The Pumpkin Ale has been fermenting for the last two weeks now and my measurements show that everything has ended with the process. I will probably be bottling the beer this afternoon but before I do that, I wanted to give a quick update. My mini-fermenter  has fully cleared and the beer looks beautiful. The color is exactly what I was hoping it would be. There is a lot of sediment on the bottom. I am not sure if it is due to the two different yeasts used, the extra amount of sugar in the wort, or if the yeast just multiplied like crazy. There is also the big chance that the bottom is a lot of pumpkin puree that clogged my mash tun. In any case, there is a lot of it.

10-11-01

10-11-02I took my gravity readings and it comes in at 1.010. If you remember correctly this beer had a starting gravity of 1.082, so it finished out in the 10% ABV range for my quantity of wort. I pretty surprised it went that high as both of my yeasts are not known for having a high tolerance. I also took a test taste from the extra drops left over from my refractometer reading. The upfront taste is distinctly pumpkin. Score. The back is all spiciness. I is a bit harsher than I wanted and I think it would of been totally dead on if there was a full 5 gallons. The cinnamon and nutmeg come through the most with some all-spice hints. Overall I am pretty happy with how it has turned out thus far (minus the over spicy) I can’t wait to get it carbonated and have it ready to drink in a few weeks.

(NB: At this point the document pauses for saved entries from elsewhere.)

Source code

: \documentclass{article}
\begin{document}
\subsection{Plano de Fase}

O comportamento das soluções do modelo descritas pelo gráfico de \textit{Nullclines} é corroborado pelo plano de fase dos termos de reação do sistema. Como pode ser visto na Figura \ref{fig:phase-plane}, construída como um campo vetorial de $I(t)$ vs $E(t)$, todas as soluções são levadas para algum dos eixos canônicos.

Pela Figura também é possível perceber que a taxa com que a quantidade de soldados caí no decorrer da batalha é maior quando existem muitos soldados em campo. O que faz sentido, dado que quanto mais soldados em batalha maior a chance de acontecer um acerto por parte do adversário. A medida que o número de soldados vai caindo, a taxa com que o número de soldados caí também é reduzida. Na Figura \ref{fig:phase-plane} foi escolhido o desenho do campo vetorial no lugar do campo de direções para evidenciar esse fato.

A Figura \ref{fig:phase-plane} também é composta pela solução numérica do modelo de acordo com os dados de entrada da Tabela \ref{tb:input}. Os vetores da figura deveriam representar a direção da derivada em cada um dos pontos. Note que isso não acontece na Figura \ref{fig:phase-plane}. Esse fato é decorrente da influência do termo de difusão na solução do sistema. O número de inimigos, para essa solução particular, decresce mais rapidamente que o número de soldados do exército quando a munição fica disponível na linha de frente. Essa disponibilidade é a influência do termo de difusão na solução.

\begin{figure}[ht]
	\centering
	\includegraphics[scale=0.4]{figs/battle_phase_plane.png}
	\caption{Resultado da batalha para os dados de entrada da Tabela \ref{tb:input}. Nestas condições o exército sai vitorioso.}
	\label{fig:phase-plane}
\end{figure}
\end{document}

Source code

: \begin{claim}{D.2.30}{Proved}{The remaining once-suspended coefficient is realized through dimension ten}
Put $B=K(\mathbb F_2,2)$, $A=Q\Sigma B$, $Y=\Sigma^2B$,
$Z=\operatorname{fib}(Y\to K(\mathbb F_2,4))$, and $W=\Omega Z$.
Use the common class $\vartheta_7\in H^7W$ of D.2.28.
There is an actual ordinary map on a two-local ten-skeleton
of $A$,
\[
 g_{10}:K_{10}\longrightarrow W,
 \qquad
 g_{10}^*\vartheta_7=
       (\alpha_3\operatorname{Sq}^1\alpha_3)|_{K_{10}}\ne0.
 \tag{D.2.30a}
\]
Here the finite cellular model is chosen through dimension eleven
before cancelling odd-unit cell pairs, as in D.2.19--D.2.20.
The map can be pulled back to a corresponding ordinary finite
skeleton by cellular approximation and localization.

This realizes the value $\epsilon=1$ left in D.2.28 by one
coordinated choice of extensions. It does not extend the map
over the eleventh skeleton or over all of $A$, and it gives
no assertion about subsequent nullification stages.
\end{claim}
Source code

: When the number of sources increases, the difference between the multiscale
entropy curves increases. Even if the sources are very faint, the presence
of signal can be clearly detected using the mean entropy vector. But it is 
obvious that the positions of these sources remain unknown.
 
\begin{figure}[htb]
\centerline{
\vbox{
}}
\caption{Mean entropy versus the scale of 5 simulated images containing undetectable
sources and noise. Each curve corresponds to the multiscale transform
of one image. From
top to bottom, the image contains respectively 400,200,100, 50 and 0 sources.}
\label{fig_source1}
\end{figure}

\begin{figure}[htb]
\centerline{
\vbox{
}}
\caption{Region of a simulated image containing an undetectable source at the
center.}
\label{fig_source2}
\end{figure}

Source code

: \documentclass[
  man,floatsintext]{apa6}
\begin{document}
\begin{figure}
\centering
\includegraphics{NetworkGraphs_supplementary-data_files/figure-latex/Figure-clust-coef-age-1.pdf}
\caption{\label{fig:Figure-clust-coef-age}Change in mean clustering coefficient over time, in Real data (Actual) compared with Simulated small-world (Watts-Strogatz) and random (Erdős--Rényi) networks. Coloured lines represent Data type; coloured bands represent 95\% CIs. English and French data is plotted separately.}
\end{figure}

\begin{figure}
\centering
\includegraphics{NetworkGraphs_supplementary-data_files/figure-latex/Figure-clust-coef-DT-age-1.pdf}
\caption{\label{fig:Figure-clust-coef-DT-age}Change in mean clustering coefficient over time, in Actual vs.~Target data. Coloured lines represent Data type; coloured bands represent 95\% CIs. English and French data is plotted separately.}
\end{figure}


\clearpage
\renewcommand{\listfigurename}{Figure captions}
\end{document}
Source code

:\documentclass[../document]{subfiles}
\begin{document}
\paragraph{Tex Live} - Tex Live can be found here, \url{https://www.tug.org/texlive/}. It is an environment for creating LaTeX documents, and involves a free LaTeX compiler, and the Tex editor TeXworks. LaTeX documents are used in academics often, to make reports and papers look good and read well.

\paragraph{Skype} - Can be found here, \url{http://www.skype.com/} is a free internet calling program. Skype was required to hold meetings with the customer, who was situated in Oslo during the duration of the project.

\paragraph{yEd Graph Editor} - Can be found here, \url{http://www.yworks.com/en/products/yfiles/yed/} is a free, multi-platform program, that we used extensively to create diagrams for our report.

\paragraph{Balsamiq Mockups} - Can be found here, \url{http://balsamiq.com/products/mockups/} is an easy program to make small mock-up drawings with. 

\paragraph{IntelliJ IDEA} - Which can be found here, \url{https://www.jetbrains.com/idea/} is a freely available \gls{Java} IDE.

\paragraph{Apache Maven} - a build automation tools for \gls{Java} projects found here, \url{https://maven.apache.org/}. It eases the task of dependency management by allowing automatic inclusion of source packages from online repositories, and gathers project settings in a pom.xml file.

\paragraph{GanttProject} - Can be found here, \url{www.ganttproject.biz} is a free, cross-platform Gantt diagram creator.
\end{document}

As a side note, sorry for the lack of posting this week. I started a new job and I’m getting used to the whole work/life balance again.

Pumpkin Ale Brew Day

10-03-01I was tempted to call this post the brew day from hell because it was the most frustrating homebrew experience that I have ever had. I’ve been planning this pumpkin ale for a long time now and I was super excited to brew it. And then the brew day came. It started like a normal brew day but I was using some new ingredients that I have never used before. The first was a pound of rice hulls. I’ve never used them becasue I have never used enough of an ingredient to be cautious about a stuck sparge. For those of you who don’t know a stuck sparge is when the grains clog the openings at the bottom of the mash tun and prevent any liquid from coming out. In essence you have a bunch of wort stuck in the grain and no good way to get it out. With the addition of the pumpkin puree, also something I’ve never used before, I decided that rice hulls were a good idea.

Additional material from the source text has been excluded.